▶ **Work item**
How many lines in these records hold the string "mtom"? Reply with the number alone.

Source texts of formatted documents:
+--
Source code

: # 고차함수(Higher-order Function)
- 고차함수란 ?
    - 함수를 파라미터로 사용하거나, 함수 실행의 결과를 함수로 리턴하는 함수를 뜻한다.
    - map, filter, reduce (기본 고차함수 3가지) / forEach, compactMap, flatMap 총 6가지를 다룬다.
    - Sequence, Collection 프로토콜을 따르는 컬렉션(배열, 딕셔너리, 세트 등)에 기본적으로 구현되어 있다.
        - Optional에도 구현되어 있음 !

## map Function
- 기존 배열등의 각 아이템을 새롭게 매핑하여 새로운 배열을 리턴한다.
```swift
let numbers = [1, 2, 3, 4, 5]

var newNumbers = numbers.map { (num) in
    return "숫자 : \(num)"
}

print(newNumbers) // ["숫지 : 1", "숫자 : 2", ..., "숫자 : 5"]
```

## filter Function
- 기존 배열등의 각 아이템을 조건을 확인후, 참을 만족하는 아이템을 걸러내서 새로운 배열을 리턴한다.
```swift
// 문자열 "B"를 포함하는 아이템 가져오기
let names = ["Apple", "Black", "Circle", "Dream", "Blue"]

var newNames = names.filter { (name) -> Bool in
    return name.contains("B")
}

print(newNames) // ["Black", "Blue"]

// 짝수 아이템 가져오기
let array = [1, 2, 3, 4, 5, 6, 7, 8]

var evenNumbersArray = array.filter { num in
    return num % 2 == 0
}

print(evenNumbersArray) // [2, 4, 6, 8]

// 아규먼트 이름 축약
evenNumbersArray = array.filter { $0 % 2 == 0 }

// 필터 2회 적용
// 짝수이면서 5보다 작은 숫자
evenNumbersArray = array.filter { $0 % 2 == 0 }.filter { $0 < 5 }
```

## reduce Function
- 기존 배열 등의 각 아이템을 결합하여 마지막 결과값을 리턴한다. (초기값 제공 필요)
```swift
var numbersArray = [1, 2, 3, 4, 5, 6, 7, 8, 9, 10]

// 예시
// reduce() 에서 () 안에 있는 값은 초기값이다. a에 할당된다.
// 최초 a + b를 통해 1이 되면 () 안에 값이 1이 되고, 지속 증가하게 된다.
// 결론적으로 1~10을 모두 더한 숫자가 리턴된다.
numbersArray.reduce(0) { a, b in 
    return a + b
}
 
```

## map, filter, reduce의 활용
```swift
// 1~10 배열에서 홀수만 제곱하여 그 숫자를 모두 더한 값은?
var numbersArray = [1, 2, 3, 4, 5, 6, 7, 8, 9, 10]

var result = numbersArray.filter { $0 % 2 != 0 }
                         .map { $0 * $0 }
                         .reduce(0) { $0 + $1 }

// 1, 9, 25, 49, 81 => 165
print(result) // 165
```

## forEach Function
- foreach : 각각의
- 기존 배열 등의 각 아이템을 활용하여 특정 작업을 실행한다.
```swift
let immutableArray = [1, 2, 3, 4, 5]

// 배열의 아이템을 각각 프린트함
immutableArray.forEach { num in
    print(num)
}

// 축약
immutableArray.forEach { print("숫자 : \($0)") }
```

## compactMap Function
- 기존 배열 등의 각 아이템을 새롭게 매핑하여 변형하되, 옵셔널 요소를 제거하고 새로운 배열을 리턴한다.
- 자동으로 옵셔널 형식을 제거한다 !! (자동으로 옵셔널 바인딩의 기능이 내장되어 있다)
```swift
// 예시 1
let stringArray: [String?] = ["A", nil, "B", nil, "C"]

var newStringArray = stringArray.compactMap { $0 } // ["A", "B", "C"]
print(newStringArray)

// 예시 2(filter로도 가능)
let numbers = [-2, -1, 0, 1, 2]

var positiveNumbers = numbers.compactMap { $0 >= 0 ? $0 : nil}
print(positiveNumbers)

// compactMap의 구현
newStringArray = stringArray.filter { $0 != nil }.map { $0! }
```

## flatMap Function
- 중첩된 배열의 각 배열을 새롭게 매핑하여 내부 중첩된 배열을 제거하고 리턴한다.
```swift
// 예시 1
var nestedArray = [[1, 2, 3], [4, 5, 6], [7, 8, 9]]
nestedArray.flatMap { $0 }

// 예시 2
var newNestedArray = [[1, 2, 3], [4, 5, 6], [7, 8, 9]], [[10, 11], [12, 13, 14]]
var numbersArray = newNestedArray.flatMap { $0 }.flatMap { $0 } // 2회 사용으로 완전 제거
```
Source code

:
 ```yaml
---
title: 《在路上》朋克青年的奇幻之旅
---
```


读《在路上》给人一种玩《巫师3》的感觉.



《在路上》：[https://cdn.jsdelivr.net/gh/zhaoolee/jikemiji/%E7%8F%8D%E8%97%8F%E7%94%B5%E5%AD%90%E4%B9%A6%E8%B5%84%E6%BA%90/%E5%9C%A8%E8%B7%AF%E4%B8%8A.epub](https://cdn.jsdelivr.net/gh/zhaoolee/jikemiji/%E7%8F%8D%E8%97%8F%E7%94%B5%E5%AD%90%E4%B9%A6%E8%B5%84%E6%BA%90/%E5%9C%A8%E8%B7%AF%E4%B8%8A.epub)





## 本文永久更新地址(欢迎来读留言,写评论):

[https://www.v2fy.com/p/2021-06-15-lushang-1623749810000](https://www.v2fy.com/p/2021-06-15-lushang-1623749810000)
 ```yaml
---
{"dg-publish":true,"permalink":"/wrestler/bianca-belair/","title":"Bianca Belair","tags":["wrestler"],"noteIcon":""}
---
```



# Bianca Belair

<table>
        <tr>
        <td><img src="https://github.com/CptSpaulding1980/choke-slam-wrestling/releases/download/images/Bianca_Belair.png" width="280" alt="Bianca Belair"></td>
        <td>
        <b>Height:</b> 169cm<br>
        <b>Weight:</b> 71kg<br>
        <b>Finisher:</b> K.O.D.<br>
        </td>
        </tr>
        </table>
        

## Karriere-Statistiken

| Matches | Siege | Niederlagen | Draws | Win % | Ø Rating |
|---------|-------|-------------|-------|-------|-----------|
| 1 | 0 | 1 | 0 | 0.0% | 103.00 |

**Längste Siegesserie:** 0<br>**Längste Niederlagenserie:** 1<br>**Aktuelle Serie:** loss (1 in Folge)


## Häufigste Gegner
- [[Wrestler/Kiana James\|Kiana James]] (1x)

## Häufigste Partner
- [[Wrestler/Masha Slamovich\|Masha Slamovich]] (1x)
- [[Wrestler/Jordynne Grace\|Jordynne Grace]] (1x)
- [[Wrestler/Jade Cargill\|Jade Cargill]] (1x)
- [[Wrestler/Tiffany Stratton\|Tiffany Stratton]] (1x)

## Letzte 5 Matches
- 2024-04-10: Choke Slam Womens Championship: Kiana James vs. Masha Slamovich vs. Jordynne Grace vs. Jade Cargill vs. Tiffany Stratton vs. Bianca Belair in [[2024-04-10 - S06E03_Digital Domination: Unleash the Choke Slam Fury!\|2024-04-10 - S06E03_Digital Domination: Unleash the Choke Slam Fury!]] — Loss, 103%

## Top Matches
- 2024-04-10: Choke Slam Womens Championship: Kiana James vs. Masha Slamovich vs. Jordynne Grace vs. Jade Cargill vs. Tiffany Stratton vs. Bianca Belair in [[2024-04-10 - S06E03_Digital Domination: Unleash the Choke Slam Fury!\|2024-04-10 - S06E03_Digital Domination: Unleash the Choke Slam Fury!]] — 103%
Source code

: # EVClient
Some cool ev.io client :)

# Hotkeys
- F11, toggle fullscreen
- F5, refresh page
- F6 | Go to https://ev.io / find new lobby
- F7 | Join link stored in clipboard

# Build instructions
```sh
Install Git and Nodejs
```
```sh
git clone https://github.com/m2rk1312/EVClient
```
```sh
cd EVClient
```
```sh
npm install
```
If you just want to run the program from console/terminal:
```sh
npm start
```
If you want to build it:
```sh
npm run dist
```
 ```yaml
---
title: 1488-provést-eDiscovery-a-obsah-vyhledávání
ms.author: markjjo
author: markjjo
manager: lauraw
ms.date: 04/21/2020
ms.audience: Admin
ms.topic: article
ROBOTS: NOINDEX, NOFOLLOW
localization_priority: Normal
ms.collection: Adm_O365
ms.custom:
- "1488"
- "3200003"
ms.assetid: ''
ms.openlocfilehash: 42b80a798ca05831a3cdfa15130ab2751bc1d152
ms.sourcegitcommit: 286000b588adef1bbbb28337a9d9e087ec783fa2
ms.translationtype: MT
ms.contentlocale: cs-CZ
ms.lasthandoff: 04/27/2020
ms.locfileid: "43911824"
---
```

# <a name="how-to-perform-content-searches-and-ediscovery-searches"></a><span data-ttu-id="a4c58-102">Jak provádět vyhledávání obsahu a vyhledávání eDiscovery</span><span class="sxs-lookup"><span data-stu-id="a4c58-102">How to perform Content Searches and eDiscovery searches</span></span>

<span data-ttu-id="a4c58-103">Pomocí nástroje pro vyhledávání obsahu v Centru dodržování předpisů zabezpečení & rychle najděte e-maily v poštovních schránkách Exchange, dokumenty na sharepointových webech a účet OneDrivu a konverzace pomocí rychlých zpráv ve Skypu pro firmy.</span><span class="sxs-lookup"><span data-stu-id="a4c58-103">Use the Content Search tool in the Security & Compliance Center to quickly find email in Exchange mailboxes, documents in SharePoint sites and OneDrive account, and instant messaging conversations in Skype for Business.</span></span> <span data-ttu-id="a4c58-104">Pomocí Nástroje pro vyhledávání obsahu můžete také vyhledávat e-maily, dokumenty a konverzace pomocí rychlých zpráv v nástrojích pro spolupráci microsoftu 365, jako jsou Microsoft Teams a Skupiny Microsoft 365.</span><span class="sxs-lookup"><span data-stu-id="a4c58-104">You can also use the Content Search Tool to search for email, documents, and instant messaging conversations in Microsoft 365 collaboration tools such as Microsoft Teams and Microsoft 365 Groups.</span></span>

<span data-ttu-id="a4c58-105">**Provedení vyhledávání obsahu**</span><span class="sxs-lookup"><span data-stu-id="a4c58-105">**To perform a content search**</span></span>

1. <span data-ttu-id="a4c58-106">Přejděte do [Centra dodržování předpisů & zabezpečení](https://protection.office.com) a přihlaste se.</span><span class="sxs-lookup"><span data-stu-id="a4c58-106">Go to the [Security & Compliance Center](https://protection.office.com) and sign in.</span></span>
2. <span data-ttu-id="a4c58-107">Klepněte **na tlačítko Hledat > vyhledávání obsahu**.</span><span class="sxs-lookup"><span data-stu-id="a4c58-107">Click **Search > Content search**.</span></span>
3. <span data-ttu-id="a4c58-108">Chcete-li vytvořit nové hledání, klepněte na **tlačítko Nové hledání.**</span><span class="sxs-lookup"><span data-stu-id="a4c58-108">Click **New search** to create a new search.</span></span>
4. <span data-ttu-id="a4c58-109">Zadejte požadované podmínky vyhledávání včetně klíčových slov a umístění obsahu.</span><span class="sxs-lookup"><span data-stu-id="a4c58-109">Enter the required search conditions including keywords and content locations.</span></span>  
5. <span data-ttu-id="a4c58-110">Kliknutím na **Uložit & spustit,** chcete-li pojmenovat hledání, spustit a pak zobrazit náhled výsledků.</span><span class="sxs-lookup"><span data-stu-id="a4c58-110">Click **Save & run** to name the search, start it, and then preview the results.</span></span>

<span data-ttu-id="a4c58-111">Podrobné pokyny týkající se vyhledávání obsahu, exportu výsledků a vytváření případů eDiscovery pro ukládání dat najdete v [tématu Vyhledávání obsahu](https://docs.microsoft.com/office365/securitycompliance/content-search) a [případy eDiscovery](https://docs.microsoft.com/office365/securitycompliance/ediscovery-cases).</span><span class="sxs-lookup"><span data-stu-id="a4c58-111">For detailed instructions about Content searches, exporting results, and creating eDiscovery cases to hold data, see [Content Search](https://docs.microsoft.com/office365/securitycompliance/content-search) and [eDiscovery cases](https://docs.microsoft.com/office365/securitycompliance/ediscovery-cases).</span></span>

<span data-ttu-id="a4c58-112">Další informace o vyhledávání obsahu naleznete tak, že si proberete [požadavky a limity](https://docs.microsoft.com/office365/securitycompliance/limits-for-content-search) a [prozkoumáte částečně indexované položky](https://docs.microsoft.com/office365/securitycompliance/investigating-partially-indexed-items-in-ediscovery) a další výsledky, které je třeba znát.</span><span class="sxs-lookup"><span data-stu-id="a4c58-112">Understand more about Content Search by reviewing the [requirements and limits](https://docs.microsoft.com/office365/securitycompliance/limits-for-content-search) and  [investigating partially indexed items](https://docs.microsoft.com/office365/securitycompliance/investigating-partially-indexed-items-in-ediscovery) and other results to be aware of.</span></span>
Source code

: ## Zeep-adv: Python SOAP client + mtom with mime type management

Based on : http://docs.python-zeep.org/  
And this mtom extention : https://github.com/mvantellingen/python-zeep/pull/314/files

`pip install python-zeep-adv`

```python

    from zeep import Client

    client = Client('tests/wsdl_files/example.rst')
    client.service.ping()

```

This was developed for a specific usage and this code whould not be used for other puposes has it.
+--
▶ **Response to this exercise**
2